Keep in mind that the CPI doesn’t tell the entire story of inflation. If we simply rely on these government numbers, the monster will remain safely obscured. The government revised the CPI formula in the 1990s so that it understates the actual rise in prices. Based on the formula used in the 1970s, CPI is closer to double the official numbers. So, if the BLS was using the old formula, we’re looking at CPI closer to 6 percent. And using an honest formula, it would probably be worse than that.
Money Supply Is Growing – That’s Inflation!
Properly defined, inflation is an increase in the supply of money and credit. Price inflation is one symptom of this monetary inflation.
And the money supply is growing.
In other words, we are already back in an inflationary environment.
The M2 money supply bottomed one year ago at $20.60 trillion. Since then, it has crept upward. As of August, it was at 21.17 trillion. That’s the highest level since January 2023.
The money supply has grown on a year-over-year basis for five straight months.
M2 is just $548 billion from an all-time high.
As the Federal Reserve raised interest rates and shrunk its balance sheet, the money supply contracted sharply. In fact, it was the largest decline in the money supply since the Great Depression.
While this might seem impressive, it barely put a dent in the massive expansion of the money supply in the years after the 2008 financial crisis and during the pandemic. As Mises Institute senior editor Ryan McMaken noted, the recent contraction of the money supply “only puts a small dent in the huge edifice of newly created money.”
In other words, as aggressive as the Fed’s rate-cutting and balance sheet reduction was, it was a teardrop in the ocean compared to the amount of inflation created during the pandemic, not to mention in the wake of the 2008 financial crisis and Great Recession.
The Kobeissi Letter summed it up.
“After a brief decline, the quantity of money in the financial system is surging again, raising concerns about another inflation wave. Is inflation set for a comeback in 2025?”
It’s also notable that drops in the money supply usually precede recessions, but as McMaken pointed out, “Recessions tend not to become apparent until after the money supply has begun to accelerate again after a period of slowing. This was the case in the early 1990’s recession, the Dot-com Bust of 2001, and the Great Recession.”

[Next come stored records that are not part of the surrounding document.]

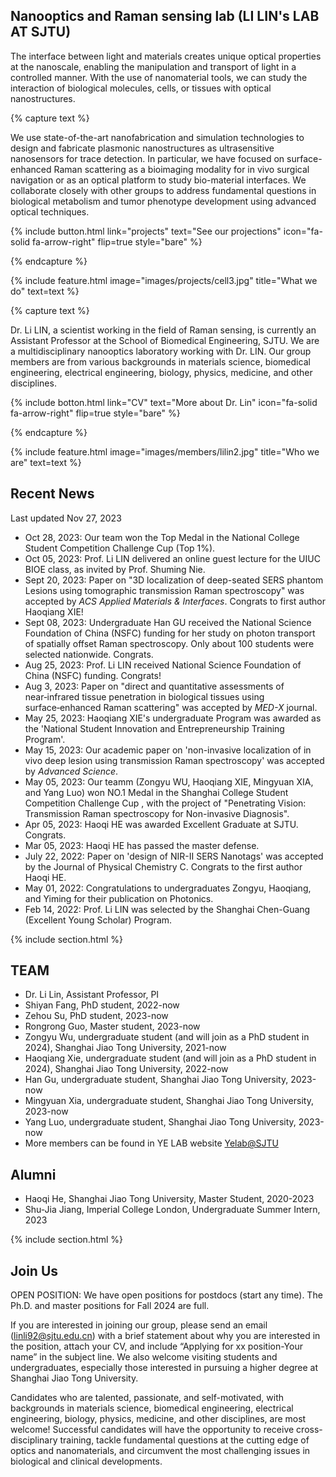 ---
---

## Nanooptics and Raman sensing lab (LI LIN's LAB AT SJTU)

The interface between light and materials creates unique optical properties at the nanoscale, enabling the manipulation and transport of light in a controlled manner. With the use of nanomaterial tools, we can study the interaction of biological molecules, cells, or tissues with optical nanostructures. <br> 

{% capture text %}

We use state-of-the-art nanofabrication and simulation technologies to design and fabricate plasmonic nanostructures as ultrasensitive nanosensors for trace detection. In particular, we have focused on surface-enhanced Raman scattering as a bioimaging modality for in vivo surgical navigation or as an optical platform to study bio-material interfaces. We collaborate closely with other groups to address fundamental questions in biological metabolism and tumor phenotype development using advanced optical techniques.

{%
  include button.html
  link="projects"
  text="See our projections"
  icon="fa-solid fa-arrow-right"
  flip=true
  style="bare"
%}

{% endcapture %}

{%
  include feature.html
  image="images/projects/cell3.jpg"
  title="What we do"
  text=text
%}

{% capture text %}

Dr. Li LIN, a scientist working in the field of Raman sensing, is currently an Assistant Professor at the School of Biomedical Engineering, SJTU. We are a multidisciplinary nanooptics laboratory working with Dr. LIN. Our group members are from various backgrounds in materials science, biomedical engineering, electrical engineering, biology, physics, medicine, and other disciplines.

{%
  include botton.html
  link="CV"
  text="More about Dr. Lin"
  icon="fa-solid fa-arrow-right"
  flip=true
  style="bare"
%}

{% endcapture %}

{%
  include feature.html
  image="images/members/lilin2.jpg"
  title="Who we are"
  text=text
%}

## Recent News

Last updated Nov 27, 2023

- Oct 28, 2023: Our team won the Top Medal in the National College Student Competition Challenge Cup (Top 1%). 
- Oct 05, 2023: Prof. Li LIN delivered an online guest lecture for the UIUC BIOE class, as invited by Prof. Shuming Nie. 
- Sept 20, 2023: Paper on "3D localization of deep-seated SERS phantom Lesions using tomographic transmission Raman spectroscopy" was accepted by *ACS Applied Materials & Interfaces*. Congrats to first author Haoqiang XIE!
- Sept 08, 2023: Undergraduate Han GU received the National Science Foundation of China (NSFC) funding for her study on photon transport of spatially offset Raman spectroscopy. Only about 100 students were selected nationwide. Congrats.
- Aug 25, 2023: Prof. Li LIN received National Science Foundation of China (NSFC) funding. Congrats!
- Aug 3, 2023: Paper on "direct and quantitative assessments of near‑infrared tissue penetration in biological tissues using surface‑enhanced Raman scattering" was accepted by *MED-X* journal.
- May 25, 2023: Haoqiang XIE's undergraduate Program was awarded as the 'National Student Innovation and Entrepreneurship Training Program'. 
- May 15, 2023: Our academic paper on 'non-invasive localization of in vivo deep lesion using transmission Raman spectroscopy' was accepted by *Advanced Science*.
- May 05, 2023: Our teamm (Zongyu WU, Haoqiang XIE, Mingyuan XIA, and Yang Luo) won NO.1 Medal in the Shanghai College Student Competition Challenge Cup , with the project of "Penetrating Vision: Transmission Raman spectroscopy for Non-invasive Diagnosis".
- Apr 05, 2023: Haoqi HE was awarded Excellent Graduate at SJTU. Congrats. 
- Mar 05, 2023: Haoqi HE has passed the master defense.
- July 22, 2022: Paper on 'design of NIR-II SERS Nanotags' was accepted by the Journal of Physical Chemistry C. Congrats to the first author Haoqi HE.
- May 01, 2022: Congratulations to undergraduates Zongyu, Haoqiang, and Yiming for their publication on Photonics.
- Feb 14, 2022: Prof. Li LIN was selected by the Shanghai Chen-Guang (Excellent Young Scholar) Program.

{% include section.html %}

## TEAM
- Dr. Li Lin, Assistant Professor, PI
- Shiyan Fang, PhD student, 2022-now
- Zehou Su, PhD student, 2023-now
- Rongrong Guo, Master student, 2023-now
- Zongyu Wu, undergraduate student (and will join as a PhD student in 2024), Shanghai Jiao Tong University, 2021-now
- Haoqiang Xie, undergraduate student (and will join as a PhD student in 2024), Shanghai Jiao Tong University, 2022-now
- Han Gu, undergraduate student, Shanghai Jiao Tong University, 2023-now
- Mingyuan Xia, undergraduate student, Shanghai Jiao Tong University, 2023-now
- Yang Luo, undergraduate student, Shanghai Jiao Tong University, 2023-now
- More members can be found in YE LAB website [Yelab@SJTU](http://www.yelab.sjtu.edu.cn/)

## Alumni
- Haoqi He, Shanghai Jiao Tong University, Master Student, 2020-2023
- Shu-Jia Jiang, Imperial College London, Undergraduate Summer Intern, 2023

{% include section.html %}

## Join Us
OPEN POSITION: We have open positions for postdocs (start any time). The Ph.D. and master positions for Fall 2024 are full.

If you are interested in joining our group, please send an email (linli92@sjtu.edu.cn) with a brief statement about why you are interested in the position, attach your CV, and include “Applying for xx position-Your name” in the subject line. We also welcome visiting students and undergraduates, especially those interested in pursuing a higher degree at Shanghai Jiao Tong University.

Candidates who are talented, passionate, and self-motivated, with backgrounds in materials science, biomedical engineering, electrical engineering, biology, physics, medicine, and other disciplines, are most welcome! Successful candidates will have the opportunity to receive cross-disciplinary training, tackle fundamental questions at the cutting edge of optics and nanomaterials, and circumvent the most challenging issues in biological and clinical developments.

The resurgence of money supply growth is, by definition, inflation. We are already seeing the result as stock market values increase. Whether this new round of inflationary activity finds its way into consumer prices remains to be seen, but the uptick in core CPI is cause for concern.
The Federal Reserve Has Surrendered to Inflation
Meanwhile, the Federal Reserve has effectively surrendered to inflation. Money supply growth will likely accelerate further after the central bank’s supersized 50 basis point rate cut in September.
This is a return to looser monetary policy. That means more credit expansion and more money flowing into the economy.
In other words, by declaring victory over price inflation and easing its monetary policy, the Fed is effectively committing to creating more inflation.
Even before the rate cut, the Fed was already winding down the inflation fight.
The central bank loosened monetary policy when it quietly announced that it would begin to taper balance sheet reduction in June.
The balance sheet serves as a direct pipeline to the money supply. When the Fed buys assets – primarily U.S. Treasuries and mortgage-backed securities – it does so with money created out of thin air. Those assets go on the balance sheet, and the new money gets injected into the economy.
Again – I can’t emphasize this enough – the expansion of the money supply is, by definition, inflation.
The inflation monster is alive and well. He’s snug as a bug in a rug under the bed, just waiting for the right time to come out and wreak more havoc.